Power Lines to Blame?: A Deep Dive into the Devastating Maui Wildfires

By Emma Nguyen August 16, 2023

Investigations suggest the Maui wildfires that left over 100 dead could have been triggered by damaged powerlines, leading to a class-action lawsuit against Hawaii Electric.

The merciless wildfires that have swept across substantial parts of Maui, claiming the lives of over 100 people and demolishing entire communities, are believed to be the result of broken powerlines. Potent winds, amplified by a hurricane situated roughly 100 miles off the Hawaiian coast, jolted Maui resident Shane Treu out of his sleep before sunrise on August 8. He recalls the violent gusts hitting his neighborhood hard enough to shatter a nearby electrical pole, leading to sparks that swiftly set alight the parched grass below.

“I heard ‘buzz, buzz,’” Treu, a 49-year-old resort employee, recollects. “It was almost like somebody lit a firework. It just ran straight up the hill to a bigger pile of grass and then, with that high wind, that fire was blazing.”

An incident with eerie similarities happened the previous night near the Maui Bird Conservation Center. Security footage around the establishment recorded a brilliant flash at about 10:47 p.m., mere hours before the wildfires embarked on their catastrophic path across the island.

“I think that’s when a tree is falling on a power line,” says Jennifer Pribble, a senior research coordinator at the center, in a video shared on Instagram. The power goes out, our generator kicks in, the camera comes back online, and then the forest is on fire.”

These viral videos might hold some of the earliest insights into the start of the horrifying wildfires, including in Lahaina, where the death toll currently sits at 106. As of now, only three bodies have been positively identified and 41 samples have been sent in, states the county. Authorities have repeatedly cautioned that the mortality rate linked to the fires will continue to rise.

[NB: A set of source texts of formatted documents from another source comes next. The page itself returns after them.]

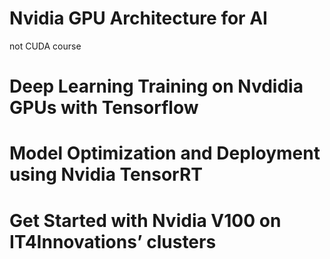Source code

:# Nvidia GPU Architecture for AI

not CUDA course 

# Deep Learning Training on Nvdidia GPUs with Tensorflow





# Model Optimization and Deployment using Nvidia TensorRT

# Get Started with Nvidia V100 on IT4Innovations’ clusters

An estimated 32% of the burn sites have been inspected by crews with cadaver dogs as of late Tuesday night. Hawaii Gov. Josh Green highlighted that the majority of human remains recovered thus far have been found outdoors, adding that search teams are still meticulously examining the remnants of homes and businesses.

“Now that we go into the houses, we’re not sure what we’ll see. We’re hopeful and praying that it’s not large, large numbers” he shared. He also appealed to those concerned to get genetically tested at the family support center, in an effort to help identify the victims.

Amid the ongoing investigation into the cause of the fire, a class-action lawsuit has already been lodged against Hawaii Electric. The suit alleges that the power company contributed to the fires on Maui by negligence in cutting off power supply during the high-wind warning.

Mikal Watts, a lawyer spearheading the lawsuit, confirmed he was in Maui, interviewing witnesses and compiling contemporaneously filmed videos. “There is credible evidence, captured on video, that at least one of the power line ignition sources occurred when trees fell into a Hawaiian Electric power line” Watts stated.

Robert Marshall, CEO of Whisker Labs, a firm that collects and examines electrical grid data, announced that sensors deployed throughout Maui had recorded a significantly high count of live wire incidents the night before the wildfires and into the following morning. These sensors, designed to detect a break in the electrical flow resulting from trees falling on the lines, marked dozens of such events in areas where fires likely ignited around the suspected start time of the inferno.